== Segment start ==
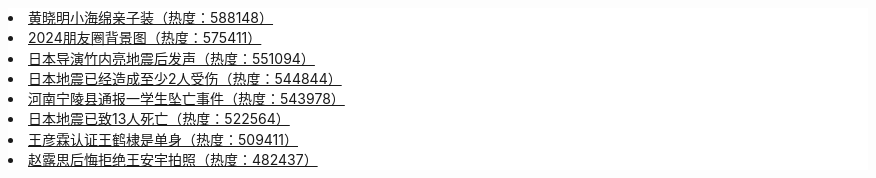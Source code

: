 <li>
<a href="https://s.weibo.com/weibo?q=%23%E9%BB%84%E6%99%93%E6%98%8E%E5%B0%8F%E6%B5%B7%E7%BB%B5%E4%BA%B2%E5%AD%90%E8%A3%85%23" target="weibo">
黄晓明小海绵亲子装（热度：588148）
</a>
</li>

<li>
<a href="https://s.weibo.com/weibo?q=%232024%E6%9C%8B%E5%8F%8B%E5%9C%88%E8%83%8C%E6%99%AF%E5%9B%BE%23" target="weibo">
2024朋友圈背景图（热度：575411）
</a>
</li>

<li>
<a href="https://s.weibo.com/weibo?q=%23%E6%97%A5%E6%9C%AC%E5%AF%BC%E6%BC%94%E7%AB%B9%E5%86%85%E4%BA%AE%E5%9C%B0%E9%9C%87%E5%90%8E%E5%8F%91%E5%A3%B0%23" target="weibo">
日本导演竹内亮地震后发声（热度：551094）
</a>
</li>

<li>
<a href="https://s.weibo.com/weibo?q=%23%E6%97%A5%E6%9C%AC%E5%9C%B0%E9%9C%87%E5%B7%B2%E7%BB%8F%E9%80%A0%E6%88%90%E8%87%B3%E5%B0%912%E4%BA%BA%E5%8F%97%E4%BC%A4%23" target="weibo">
日本地震已经造成至少2人受伤（热度：544844）
</a>
</li>

<li>
<a href="https://s.weibo.com/weibo?q=%23%E6%B2%B3%E5%8D%97%E5%AE%81%E9%99%B5%E5%8E%BF%E9%80%9A%E6%8A%A5%E4%B8%80%E5%AD%A6%E7%94%9F%E5%9D%A0%E4%BA%A1%E4%BA%8B%E4%BB%B6%23" target="weibo">
河南宁陵县通报一学生坠亡事件（热度：543978）
</a>
</li>

<li>
<a href="https://s.weibo.com/weibo?q=%23%E6%97%A5%E6%9C%AC%E5%9C%B0%E9%9C%87%E5%B7%B2%E8%87%B413%E4%BA%BA%E6%AD%BB%E4%BA%A1%23" target="weibo">
日本地震已致13人死亡（热度：522564）
</a>
</li>

<li>
<a href="https://s.weibo.com/weibo?q=%23%E7%8E%8B%E5%BD%A6%E9%9C%96%E8%AE%A4%E8%AF%81%E7%8E%8B%E9%B9%A4%E6%A3%A3%E6%98%AF%E5%8D%95%E8%BA%AB%23" target="weibo">
王彦霖认证王鹤棣是单身（热度：509411）
</a>
</li>

<li>
<a href="https://s.weibo.com/weibo?q=%23%E8%B5%B5%E9%9C%B2%E6%80%9D%E5%90%8E%E6%82%94%E6%8B%92%E7%BB%9D%E7%8E%8B%E5%AE%89%E5%AE%87%E6%8B%8D%E7%85%A7%23" target="weibo">
赵露思后悔拒绝王安宇拍照（热度：482437）
</a>
</li>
== Segment end ==
WHAT YOU ARE ASKED TO DO
Bring together all lines of the entries above in which the string "weibo" occurs.

FINAL ANSWER
<a href="https://s.weibo.com/weibo?q=%23%E9%BB%84%E6%99%93%E6%98%8E%E5%B0%8F%E6%B5%B7%E7%BB%B5%E4%BA%B2%E5%AD%90%E8%A3%85%23" target="weibo">
<a href="https://s.weibo.com/weibo?q=%232024%E6%9C%8B%E5%8F%8B%E5%9C%88%E8%83%8C%E6%99%AF%E5%9B%BE%23" target="weibo">
<a href="https://s.weibo.com/weibo?q=%23%E6%97%A5%E6%9C%AC%E5%AF%BC%E6%BC%94%E7%AB%B9%E5%86%85%E4%BA%AE%E5%9C%B0%E9%9C%87%E5%90%8E%E5%8F%91%E5%A3%B0%23" target="weibo">
<a href="https://s.weibo.com/weibo?q=%23%E6%97%A5%E6%9C%AC%E5%9C%B0%E9%9C%87%E5%B7%B2%E7%BB%8F%E9%80%A0%E6%88%90%E8%87%B3%E5%B0%912%E4%BA%BA%E5%8F%97%E4%BC%A4%23" target="weibo">
<a href="https://s.weibo.com/weibo?q=%23%E6%B2%B3%E5%8D%97%E5%AE%81%E9%99%B5%E5%8E%BF%E9%80%9A%E6%8A%A5%E4%B8%80%E5%AD%A6%E7%94%9F%E5%9D%A0%E4%BA%A1%E4%BA%8B%E4%BB%B6%23" target="weibo">
<a href="https://s.weibo.com/weibo?q=%23%E6%97%A5%E6%9C%AC%E5%9C%B0%E9%9C%87%E5%B7%B2%E8%87%B413%E4%BA%BA%E6%AD%BB%E4%BA%A1%23" target="weibo">
<a href="https://s.weibo.com/weibo?q=%23%E7%8E%8B%E5%BD%A6%E9%9C%96%E8%AE%A4%E8%AF%81%E7%8E%8B%E9%B9%A4%E6%A3%A3%E6%98%AF%E5%8D%95%E8%BA%AB%23" target="weibo">
<a href="https://s.weibo.com/weibo?q=%23%E8%B5%B5%E9%9C%B2%E6%80%9D%E5%90%8E%E6%82%94%E6%8B%92%E7%BB%9D%E7%8E%8B%E5%AE%89%E5%AE%87%E6%8B%8D%E7%85%A7%23" target="weibo">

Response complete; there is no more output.